Hyperparameters: \(\lambda_1 = 5\), \(\lambda_2 = 0.0001\), LoRA rank \(r = 10\).

Key Experimental Results

Main Results: Average Accuracy \(\bar{A}\) (%) on 4 Benchmarks

Method Params (%) CIFAR-100 T=10 ImageNet-R T=20 ImageNet-A T=20 VTAB T=10
L2P 0.2 79.51 65.82 39.81 78.96
DualPrompt 0.5 80.44 67.41 56.43 82.51
EASE 1.4 85.71 78.04 68.92 93.01
RanPAC 3.1 87.62 78.53 66.14 89.61
InfLoRA 0.3 80.97 73.22 56.91 88.83
O-LoRA 0.4 81.26 72.52 55.02 87.22
CL-LoRA 0.3 85.32 81.58 70.15 94.57

ImageNet-R Long-Sequence (T=40) Average Accuracy

Method \(\bar{A}\)
InfLoRA 47.04
O-LoRA 47.53
CL-LoRA 60.54

CL-LoRA demonstrates a more significant advantage on long sequences, outperforming the compilation-based runner-up by 13 percentage points.

Ablation Study (CIFAR-100 T=10 / ImageNet-R T=20)

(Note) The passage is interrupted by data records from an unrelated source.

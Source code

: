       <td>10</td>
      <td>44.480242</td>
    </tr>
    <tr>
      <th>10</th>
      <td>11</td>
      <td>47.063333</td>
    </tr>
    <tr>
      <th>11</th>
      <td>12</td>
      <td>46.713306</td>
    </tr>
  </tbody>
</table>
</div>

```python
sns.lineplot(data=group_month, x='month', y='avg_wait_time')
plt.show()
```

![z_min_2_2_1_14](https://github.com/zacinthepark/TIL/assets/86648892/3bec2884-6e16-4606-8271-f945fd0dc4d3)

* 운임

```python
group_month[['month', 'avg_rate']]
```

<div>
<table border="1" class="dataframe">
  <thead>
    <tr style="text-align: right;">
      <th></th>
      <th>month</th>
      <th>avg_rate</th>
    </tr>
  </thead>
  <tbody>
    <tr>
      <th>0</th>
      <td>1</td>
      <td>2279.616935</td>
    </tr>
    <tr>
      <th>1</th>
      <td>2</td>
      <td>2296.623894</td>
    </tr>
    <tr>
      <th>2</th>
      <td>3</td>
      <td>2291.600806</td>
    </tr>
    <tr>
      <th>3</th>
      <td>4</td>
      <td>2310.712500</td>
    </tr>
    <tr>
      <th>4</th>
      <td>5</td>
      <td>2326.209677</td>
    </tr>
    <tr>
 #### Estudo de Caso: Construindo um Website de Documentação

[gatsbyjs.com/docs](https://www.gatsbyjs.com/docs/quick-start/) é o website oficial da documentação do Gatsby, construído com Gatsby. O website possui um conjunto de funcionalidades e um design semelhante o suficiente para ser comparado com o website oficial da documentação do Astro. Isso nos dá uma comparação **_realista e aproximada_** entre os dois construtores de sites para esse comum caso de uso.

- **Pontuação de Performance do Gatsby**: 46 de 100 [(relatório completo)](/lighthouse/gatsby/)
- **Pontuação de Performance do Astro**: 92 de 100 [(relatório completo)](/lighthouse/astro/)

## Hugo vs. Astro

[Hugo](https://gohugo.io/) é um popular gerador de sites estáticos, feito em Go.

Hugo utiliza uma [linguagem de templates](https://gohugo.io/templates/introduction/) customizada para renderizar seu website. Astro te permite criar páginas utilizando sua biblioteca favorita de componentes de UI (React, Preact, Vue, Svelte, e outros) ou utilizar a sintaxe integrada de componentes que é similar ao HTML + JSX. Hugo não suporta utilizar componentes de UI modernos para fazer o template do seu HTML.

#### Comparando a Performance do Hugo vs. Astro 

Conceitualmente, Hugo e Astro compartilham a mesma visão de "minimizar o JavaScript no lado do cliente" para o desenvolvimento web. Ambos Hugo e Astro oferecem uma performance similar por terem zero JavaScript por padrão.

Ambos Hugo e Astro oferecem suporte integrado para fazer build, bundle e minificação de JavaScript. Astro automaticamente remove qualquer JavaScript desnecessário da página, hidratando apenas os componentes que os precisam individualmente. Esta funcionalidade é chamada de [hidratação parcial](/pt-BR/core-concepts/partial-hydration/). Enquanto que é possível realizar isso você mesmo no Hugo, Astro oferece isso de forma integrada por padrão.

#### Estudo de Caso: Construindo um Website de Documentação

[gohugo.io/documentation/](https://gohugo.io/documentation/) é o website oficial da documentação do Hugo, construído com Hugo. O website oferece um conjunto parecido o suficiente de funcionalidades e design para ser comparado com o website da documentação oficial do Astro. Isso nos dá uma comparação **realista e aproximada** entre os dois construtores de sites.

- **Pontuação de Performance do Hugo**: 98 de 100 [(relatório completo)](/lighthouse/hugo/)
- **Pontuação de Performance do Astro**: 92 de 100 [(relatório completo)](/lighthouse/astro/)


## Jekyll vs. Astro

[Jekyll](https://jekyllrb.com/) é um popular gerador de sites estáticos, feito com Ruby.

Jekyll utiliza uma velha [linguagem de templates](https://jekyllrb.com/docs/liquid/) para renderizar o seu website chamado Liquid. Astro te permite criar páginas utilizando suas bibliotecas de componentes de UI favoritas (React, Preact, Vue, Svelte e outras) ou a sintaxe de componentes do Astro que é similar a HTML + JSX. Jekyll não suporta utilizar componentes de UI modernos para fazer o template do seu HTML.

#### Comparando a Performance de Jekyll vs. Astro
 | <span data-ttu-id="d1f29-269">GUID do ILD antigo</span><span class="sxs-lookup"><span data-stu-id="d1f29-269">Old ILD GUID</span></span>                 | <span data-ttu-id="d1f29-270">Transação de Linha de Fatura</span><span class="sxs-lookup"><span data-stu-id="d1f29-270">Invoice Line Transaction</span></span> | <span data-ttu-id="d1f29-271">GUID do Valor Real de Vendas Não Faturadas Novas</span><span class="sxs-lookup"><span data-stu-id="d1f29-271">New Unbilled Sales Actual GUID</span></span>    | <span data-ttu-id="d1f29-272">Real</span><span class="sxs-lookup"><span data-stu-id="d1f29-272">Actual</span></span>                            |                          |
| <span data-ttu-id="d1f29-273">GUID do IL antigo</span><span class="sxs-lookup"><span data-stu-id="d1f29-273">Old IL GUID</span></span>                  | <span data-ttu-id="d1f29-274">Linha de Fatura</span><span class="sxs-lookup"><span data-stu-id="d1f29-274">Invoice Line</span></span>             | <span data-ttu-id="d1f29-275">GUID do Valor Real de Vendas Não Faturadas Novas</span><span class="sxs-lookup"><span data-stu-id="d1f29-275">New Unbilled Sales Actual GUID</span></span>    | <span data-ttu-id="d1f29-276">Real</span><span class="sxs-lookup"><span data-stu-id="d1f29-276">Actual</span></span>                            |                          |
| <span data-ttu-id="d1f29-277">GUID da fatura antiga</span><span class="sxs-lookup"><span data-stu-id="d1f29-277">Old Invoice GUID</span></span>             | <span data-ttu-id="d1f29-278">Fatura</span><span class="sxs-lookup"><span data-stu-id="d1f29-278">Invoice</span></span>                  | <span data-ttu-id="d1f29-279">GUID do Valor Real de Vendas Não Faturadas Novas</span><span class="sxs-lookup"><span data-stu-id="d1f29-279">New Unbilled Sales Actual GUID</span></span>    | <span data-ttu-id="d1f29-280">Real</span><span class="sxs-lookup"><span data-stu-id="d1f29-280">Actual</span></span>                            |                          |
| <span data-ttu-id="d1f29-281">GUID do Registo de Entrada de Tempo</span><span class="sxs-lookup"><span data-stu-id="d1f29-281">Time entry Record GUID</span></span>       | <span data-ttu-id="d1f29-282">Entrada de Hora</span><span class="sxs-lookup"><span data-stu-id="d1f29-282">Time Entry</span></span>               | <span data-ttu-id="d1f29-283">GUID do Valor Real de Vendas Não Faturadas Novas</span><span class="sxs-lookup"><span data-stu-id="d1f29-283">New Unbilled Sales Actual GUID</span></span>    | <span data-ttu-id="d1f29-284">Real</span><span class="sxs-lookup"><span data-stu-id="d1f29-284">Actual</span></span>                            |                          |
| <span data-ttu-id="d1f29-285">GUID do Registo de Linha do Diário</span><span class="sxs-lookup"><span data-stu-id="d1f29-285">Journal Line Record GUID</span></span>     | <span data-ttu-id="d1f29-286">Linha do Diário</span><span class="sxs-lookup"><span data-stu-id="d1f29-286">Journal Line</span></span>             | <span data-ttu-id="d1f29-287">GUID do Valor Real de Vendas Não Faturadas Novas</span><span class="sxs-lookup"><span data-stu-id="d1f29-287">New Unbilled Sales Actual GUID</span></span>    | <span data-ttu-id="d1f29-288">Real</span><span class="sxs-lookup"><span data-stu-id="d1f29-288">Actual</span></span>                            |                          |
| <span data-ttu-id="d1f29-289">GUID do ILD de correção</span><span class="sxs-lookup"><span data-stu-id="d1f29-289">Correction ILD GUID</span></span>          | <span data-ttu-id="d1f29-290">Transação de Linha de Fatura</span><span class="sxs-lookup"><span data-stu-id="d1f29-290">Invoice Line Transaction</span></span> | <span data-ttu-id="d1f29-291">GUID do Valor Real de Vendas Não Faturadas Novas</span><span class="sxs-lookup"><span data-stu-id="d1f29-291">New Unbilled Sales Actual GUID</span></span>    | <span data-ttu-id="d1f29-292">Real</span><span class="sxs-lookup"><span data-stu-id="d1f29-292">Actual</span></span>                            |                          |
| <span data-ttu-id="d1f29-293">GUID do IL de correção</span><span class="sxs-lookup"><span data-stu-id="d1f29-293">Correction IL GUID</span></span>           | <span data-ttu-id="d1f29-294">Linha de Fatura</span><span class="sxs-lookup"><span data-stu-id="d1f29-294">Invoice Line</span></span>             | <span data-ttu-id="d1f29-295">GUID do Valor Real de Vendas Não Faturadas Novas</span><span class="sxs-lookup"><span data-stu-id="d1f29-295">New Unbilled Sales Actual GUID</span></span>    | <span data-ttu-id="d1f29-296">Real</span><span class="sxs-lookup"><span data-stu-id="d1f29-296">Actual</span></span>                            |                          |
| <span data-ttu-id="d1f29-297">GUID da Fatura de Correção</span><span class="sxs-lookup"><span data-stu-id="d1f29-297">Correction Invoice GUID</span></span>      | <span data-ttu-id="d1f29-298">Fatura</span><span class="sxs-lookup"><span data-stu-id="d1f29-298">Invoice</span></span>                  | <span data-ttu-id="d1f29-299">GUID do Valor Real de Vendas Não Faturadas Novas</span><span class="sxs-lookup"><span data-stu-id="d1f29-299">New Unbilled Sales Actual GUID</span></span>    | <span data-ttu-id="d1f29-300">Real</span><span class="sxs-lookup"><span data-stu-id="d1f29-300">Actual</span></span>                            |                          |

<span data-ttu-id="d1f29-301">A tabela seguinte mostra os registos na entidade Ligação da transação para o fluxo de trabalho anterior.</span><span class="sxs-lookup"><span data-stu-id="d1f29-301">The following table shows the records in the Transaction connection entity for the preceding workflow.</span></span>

KD GR BW CIFAR-100 ImageNet-R
88.20 82.24
90.83 83.42
91.69 84.08
89.01 82.93
91.85 84.77

Each of the three modules contributes to the performance, with KD yielding the most substantial gain.

Highlights & Insights

  • Elegant design of the dual-adapter architecture: shared knowledge in early layers, specialized adaptation in deep layers.
  • Achieves SOTA with only 0.3% trainable parameters, remaining highly competitive while using 10x fewer parameters than RanPAC (3.1%).
  • The gradient reassignment mechanism protects critical parameters more precisely than naive knowledge distillation.
  • The advantage is particularly pronounced on challenging benchmarks with distribution shifts (ImageNet-R/A).